My mother wants me to study in Lady Brabourne College which according to her best option left to me. The college is said to be one of the best college in Kolkata for girls but having taken classes, I have a different opinion. The teaching method is the same old way of dictating notes, students copying then and ultimately vomiting then in the university papers.
So I told my mother that I don’t want to study in that college. My mother was adamant. She stopped talking to me. She complained about me to my father and asked him to not talk to me. After a point I had to give in as she was making life hard for me.

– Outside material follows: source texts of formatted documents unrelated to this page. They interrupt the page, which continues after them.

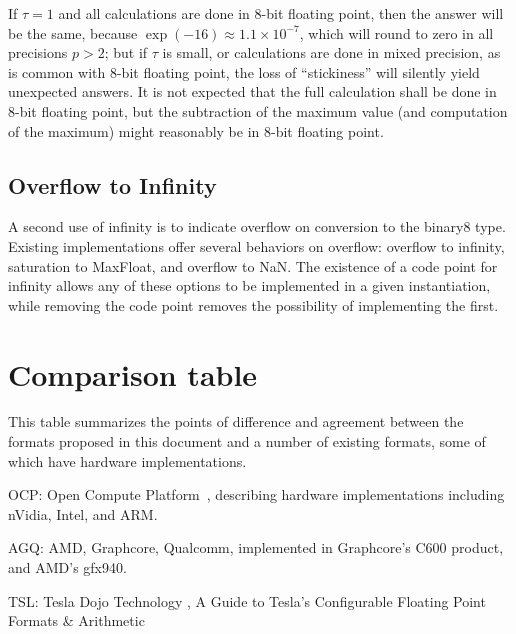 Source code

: \documentclass{article}
\begin{document}
If $\tau=1$ and all calculations are done in 8-bit floating point, then the answer will be the same, because $\exp(-16) \approx 1.1 \times 10^{-7}$, which will round to zero in all precisions $p>2$;
but if $\tau$ is small, or calculations are done in mixed precision, as is common with 8-bit floating point, the loss of ``stickiness'' will silently yield unexpected answers.
It is not expected that the full calculation shall be done in 8-bit floating point, but the subtraction of the maximum value (and computation of the maximum) might reasonably be in 8-bit floating point.

\subsection{Overflow to Infinity}

A second use of infinity is to indicate overflow on conversion to the binary8 type.  Existing implementations offer several behaviors on overflow: overflow to infinity, saturation to MaxFloat, and overflow to NaN.  The existence of a code point for infinity allows any of these options to be implemented in a given instantiation, while removing the code point removes the possibility of implementing the first.

\clearpage
\section{Comparison table}
This table summarizes the points of difference and agreement between the formats proposed in this document and a number of existing formats, some of which have hardware implementations.

OCP: Open Compute Platform~\cite{ocp}, describing hardware implementations including nVidia, Intel, and ARM.

AGQ: AMD, Graphcore, Qualcomm\cite{agq}, implemented in Graphcore’s C600 product, and AMD’s gfx940.

TSL: Tesla Dojo Technology \cite{dojo}, A Guide to Tesla’s Configurable Floating Point Formats \& Arithmetic 
\end{document}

Giving in is the hardest thing that I have done till now. I am a carefree, happy go lucky girl. I don’t like feeling restricted and bounded. One day, I was feeling so helpless that I broke down. The continuous pressure of my college and my mother was too much for me to take. I was crying heavily and planned to leave my home for few days. I was feeling disgusted that nobody tried to understand me. I went to my neighbour whom I dearly call Jathima (Elder mother). I told her that I am leaving. She was very calm. She asked me why I wanted to take such a big step. I proudly told her that I don’t want to stay in a place where my dreams and my opinions are not respected.
My Jathima listened to my opinions intently and then asked me to ponder on my decision. I was still burning with resentment. Therefore, I was not thinking logically.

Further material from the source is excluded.